A fine mist of dust, electric-yellow, descends upon Sisters Country this time of year. It lands on decks, cars, and roads. It shudders onto the forest floor and sifts into people’s hair.

It’s ponderosa pine pollen, the trees’ way of saying, “Hey, baby, let’s make saplings together.” The pollen bursts from the prominent male pollen cones to be seen on branch tips this time of year.

It’s dispersed at random by the wind. Each grain contains air sacs to help it remain airborne. If it makes its way to a female cone, it can fertilize an egg.

A look at pollen.com’s National Allergy Map this week showed most of the United States at low to medium allergy levels, illustrated in pleasant shades of green, yellow, and light orange.

One menacing red blob stood out: a high allergy alert oozing from the central Oregon Coast through the Willamette Valley — and all the way to Central Oregon.

In the 97759 ZIP code, the forecast called for more days of red-zone high allergen counts coming up. Some pollens may be local. Others blow in on the wind.
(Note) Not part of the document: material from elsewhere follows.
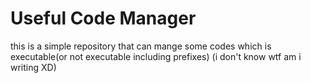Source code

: <h1>Useful Code Manager</h1>
this is a simple repository that can mange some codes which is executable(or not executable including prefixes)
(i don't know wtf am i writing XD)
The main culprits? Grasses, oak, and walnut. Pine wasn’t even mentioned.

In fact, here’s a shocker: “Allergenicity: No allergy has been reported for Ponderosa Pine (Pinus ponderosa) species.” That’s the news from PollenLibrary.com, a storehouse of information provided by IMS Health, the company that develops the allergy forecasts on pollen.com and manufacturers a tool for measuring pollen count.

So why do so many people think they’re allergic to pondo pollen? It can cause some simple irritation, just like any powder a person might inhale. Mainly, though, it grabs our attention because it’s plentiful and colorful.

Its spores, or grains, are much larger than most other local pollens. We see it in drifts, and we assume it’s setting off our sneezing and itching.

Many allergy experts believe that the spore’s large size actually prevents it from causing allergic reactions. Allergy and asthma specialist Dr. Adam Williams of Bend Memorial Clinic explained, “Smaller spores are more likely to be inhaled deeper, and are more likely to come in contact with the immune system.”

Juniper and grasses are common causes of Central Oregon hay fever this time of year. Airborne molds cause allergies, too.

Housing developers, gardeners, and landscapers contribute to the seasonal allergy load by planting non-native trees and shrubs. These plantings can make a patch of rugged high desert look oddly similar to a suburb in Ohio or a neighborhood in Portland.

Those who wish to re-create the Midwest or Willamette Valley here should take warning: these plantings can slurp large amounts of water, which is becoming a more scarce resource in the region. Various species also release allergenic pollens that drift in the air for miles and miles.

Many folks move to desert climates for health reasons—respiratory and allergy included. The introduction of certain street trees and ornamentals can make a place uninhabitable for them.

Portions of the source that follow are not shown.